*PROBLEM TO WORK ON*: Within the records, say how many lines include the word "apiUri"; the answer should be the number and no more.

Top of INFORMATION

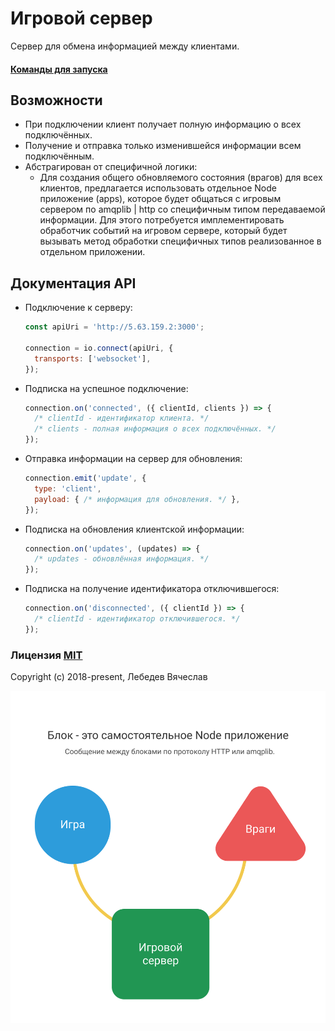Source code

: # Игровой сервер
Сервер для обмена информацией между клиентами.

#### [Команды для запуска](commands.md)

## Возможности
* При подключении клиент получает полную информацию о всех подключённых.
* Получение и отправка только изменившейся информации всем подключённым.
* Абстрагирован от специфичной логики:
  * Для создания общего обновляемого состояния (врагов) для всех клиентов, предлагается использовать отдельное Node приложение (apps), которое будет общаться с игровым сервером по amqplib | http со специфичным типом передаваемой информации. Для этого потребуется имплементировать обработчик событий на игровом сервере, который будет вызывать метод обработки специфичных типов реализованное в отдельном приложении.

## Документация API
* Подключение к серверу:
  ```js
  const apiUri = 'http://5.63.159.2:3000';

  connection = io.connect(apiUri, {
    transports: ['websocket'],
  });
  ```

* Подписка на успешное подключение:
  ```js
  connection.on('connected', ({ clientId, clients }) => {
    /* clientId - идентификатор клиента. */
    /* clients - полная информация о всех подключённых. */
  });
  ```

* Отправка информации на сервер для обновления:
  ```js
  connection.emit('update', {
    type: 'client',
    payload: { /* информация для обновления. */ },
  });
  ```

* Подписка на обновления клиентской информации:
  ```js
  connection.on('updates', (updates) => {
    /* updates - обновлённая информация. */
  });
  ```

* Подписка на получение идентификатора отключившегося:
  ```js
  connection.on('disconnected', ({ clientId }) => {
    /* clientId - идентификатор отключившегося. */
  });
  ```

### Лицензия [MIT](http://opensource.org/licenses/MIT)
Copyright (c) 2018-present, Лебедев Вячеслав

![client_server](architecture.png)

Bottom of INFORMATION
Top of INFORMATION

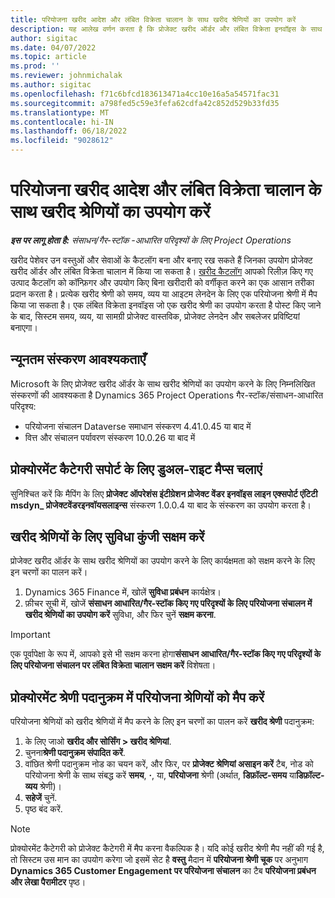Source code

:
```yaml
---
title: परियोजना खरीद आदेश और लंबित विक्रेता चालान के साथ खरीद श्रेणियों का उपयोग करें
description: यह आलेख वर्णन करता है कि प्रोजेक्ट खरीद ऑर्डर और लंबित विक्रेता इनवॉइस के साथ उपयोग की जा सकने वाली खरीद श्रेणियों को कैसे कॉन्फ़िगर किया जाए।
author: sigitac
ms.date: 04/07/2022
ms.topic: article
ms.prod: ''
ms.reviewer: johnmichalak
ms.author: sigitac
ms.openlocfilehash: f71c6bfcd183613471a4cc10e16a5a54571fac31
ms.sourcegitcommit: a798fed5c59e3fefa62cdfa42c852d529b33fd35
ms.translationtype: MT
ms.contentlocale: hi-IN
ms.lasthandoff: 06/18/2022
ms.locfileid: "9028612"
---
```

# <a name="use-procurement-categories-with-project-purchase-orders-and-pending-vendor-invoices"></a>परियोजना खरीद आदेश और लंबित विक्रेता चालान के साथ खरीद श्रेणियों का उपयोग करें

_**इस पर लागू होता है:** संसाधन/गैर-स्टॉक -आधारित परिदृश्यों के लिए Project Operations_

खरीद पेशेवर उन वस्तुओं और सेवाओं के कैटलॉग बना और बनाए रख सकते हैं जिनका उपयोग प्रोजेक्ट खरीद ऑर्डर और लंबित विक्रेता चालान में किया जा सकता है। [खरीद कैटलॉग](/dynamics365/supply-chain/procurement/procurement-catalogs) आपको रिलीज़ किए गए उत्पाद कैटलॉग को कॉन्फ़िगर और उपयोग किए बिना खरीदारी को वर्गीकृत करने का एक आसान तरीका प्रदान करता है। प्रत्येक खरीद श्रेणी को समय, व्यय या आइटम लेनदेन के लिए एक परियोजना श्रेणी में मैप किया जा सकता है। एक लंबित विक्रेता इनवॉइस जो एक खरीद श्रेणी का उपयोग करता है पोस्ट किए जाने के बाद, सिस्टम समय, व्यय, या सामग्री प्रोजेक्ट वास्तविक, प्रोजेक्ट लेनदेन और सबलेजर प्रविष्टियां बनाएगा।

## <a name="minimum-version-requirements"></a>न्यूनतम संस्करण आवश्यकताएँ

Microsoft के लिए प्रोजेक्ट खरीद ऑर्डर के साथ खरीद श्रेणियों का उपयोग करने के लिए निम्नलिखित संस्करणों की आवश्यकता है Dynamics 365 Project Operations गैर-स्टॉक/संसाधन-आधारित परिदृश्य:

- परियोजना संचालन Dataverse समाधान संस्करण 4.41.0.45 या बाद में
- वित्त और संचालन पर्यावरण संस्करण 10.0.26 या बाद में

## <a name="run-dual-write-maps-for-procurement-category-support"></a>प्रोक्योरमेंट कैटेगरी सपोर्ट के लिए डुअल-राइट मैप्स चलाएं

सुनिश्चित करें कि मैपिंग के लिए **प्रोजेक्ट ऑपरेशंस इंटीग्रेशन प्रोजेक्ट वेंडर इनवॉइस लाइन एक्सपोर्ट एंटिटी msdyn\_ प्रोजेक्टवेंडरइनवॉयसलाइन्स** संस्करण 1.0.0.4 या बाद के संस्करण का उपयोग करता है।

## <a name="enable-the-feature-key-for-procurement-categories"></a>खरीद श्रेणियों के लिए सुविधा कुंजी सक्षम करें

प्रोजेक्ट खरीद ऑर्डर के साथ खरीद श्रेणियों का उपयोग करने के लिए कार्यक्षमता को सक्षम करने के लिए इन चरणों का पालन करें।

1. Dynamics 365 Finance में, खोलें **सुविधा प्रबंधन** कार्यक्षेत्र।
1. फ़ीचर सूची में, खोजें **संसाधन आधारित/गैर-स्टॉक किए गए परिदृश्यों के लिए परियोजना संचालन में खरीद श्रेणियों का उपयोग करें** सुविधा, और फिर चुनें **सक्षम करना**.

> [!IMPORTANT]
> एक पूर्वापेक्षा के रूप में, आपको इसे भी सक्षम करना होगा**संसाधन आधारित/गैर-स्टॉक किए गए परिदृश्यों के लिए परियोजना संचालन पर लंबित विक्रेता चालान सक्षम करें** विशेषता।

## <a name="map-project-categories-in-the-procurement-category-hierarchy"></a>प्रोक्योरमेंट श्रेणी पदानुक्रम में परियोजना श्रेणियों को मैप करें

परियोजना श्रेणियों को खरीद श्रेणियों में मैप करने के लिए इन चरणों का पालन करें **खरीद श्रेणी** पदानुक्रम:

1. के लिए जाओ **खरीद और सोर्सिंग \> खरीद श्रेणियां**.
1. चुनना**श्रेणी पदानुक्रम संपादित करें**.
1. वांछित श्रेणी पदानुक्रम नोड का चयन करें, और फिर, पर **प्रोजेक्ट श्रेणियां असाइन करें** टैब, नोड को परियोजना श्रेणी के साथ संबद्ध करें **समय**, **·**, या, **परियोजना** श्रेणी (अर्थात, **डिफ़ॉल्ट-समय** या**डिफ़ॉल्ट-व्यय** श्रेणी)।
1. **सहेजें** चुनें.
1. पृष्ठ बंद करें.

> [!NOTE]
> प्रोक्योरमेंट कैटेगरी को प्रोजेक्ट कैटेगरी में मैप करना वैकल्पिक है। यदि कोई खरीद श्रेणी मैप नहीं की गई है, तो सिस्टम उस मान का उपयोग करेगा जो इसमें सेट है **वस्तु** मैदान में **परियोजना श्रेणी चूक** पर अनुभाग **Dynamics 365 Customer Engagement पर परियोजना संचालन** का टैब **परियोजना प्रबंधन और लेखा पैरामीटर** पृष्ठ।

Bottom of INFORMATION
Top of INFORMATION

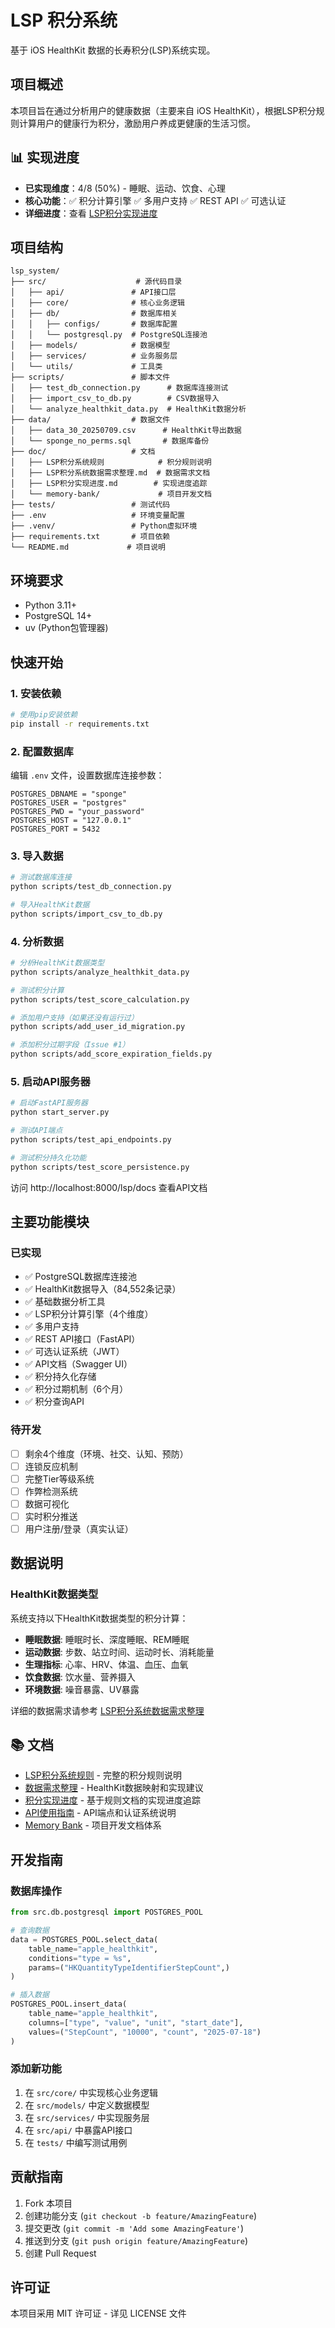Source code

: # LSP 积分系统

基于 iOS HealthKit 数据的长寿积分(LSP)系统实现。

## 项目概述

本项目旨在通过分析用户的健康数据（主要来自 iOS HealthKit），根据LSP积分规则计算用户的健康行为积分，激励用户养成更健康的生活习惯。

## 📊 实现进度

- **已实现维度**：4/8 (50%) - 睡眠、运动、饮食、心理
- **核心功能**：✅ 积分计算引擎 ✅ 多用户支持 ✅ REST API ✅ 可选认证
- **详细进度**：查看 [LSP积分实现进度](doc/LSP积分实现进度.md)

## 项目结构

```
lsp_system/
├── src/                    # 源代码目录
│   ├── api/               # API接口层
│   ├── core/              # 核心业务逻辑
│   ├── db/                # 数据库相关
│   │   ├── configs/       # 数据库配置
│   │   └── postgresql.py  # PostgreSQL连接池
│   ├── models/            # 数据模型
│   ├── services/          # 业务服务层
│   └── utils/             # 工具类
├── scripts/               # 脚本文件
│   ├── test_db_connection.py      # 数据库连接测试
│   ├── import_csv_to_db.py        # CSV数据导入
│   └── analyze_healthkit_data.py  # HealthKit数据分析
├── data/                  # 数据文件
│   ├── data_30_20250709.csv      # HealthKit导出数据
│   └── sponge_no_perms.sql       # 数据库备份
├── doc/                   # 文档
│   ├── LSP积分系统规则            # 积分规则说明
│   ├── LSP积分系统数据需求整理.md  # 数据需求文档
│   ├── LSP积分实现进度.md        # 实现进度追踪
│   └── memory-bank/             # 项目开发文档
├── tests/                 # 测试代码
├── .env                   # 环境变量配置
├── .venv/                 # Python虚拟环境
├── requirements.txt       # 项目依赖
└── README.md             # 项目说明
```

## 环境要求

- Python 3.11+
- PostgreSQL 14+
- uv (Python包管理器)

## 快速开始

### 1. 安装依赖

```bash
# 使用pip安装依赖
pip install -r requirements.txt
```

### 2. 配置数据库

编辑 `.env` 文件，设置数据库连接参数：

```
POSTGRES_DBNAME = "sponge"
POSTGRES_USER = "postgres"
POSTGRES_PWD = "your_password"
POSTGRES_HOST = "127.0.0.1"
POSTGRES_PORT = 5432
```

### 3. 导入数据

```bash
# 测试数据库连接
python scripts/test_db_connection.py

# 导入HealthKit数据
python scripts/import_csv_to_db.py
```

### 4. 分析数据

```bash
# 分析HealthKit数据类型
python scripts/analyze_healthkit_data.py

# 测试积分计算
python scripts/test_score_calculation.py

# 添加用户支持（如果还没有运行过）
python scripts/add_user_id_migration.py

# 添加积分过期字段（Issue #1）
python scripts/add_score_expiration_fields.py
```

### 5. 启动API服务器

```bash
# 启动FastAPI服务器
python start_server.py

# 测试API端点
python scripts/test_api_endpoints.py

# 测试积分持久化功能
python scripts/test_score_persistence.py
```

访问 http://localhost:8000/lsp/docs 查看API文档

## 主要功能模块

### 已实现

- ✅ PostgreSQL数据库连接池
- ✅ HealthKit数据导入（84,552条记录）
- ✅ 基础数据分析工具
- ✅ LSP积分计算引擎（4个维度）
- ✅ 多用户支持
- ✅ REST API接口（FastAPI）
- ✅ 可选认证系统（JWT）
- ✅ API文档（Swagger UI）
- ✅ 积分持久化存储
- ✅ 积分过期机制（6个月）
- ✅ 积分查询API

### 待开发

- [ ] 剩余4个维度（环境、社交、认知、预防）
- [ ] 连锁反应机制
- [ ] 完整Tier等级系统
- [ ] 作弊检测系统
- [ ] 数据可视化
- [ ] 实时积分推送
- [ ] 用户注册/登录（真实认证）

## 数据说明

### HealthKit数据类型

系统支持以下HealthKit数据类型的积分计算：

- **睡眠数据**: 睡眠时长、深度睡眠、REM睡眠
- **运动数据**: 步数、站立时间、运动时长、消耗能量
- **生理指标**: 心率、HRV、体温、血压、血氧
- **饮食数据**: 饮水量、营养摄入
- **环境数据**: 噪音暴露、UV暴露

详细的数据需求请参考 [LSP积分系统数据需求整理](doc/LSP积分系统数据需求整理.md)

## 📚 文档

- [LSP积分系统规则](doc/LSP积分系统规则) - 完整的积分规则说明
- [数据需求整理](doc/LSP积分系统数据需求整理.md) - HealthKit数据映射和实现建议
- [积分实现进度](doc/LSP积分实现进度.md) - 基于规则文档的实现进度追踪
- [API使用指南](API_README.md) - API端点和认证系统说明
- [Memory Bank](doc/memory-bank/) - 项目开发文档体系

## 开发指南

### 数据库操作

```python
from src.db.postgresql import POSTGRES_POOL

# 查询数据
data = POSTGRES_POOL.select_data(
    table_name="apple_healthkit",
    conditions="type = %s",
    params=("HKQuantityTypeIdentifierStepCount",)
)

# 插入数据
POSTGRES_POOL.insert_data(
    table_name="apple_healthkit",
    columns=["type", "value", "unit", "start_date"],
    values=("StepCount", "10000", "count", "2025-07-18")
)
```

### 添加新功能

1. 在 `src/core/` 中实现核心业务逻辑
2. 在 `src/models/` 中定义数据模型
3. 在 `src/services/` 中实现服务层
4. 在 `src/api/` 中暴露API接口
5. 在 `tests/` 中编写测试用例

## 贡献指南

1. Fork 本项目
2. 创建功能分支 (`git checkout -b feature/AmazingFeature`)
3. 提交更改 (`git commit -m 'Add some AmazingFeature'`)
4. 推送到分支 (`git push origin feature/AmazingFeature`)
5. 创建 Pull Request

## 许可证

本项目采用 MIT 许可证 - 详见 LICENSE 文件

Bottom of INFORMATION

*RESULT OF THE TASK*: 2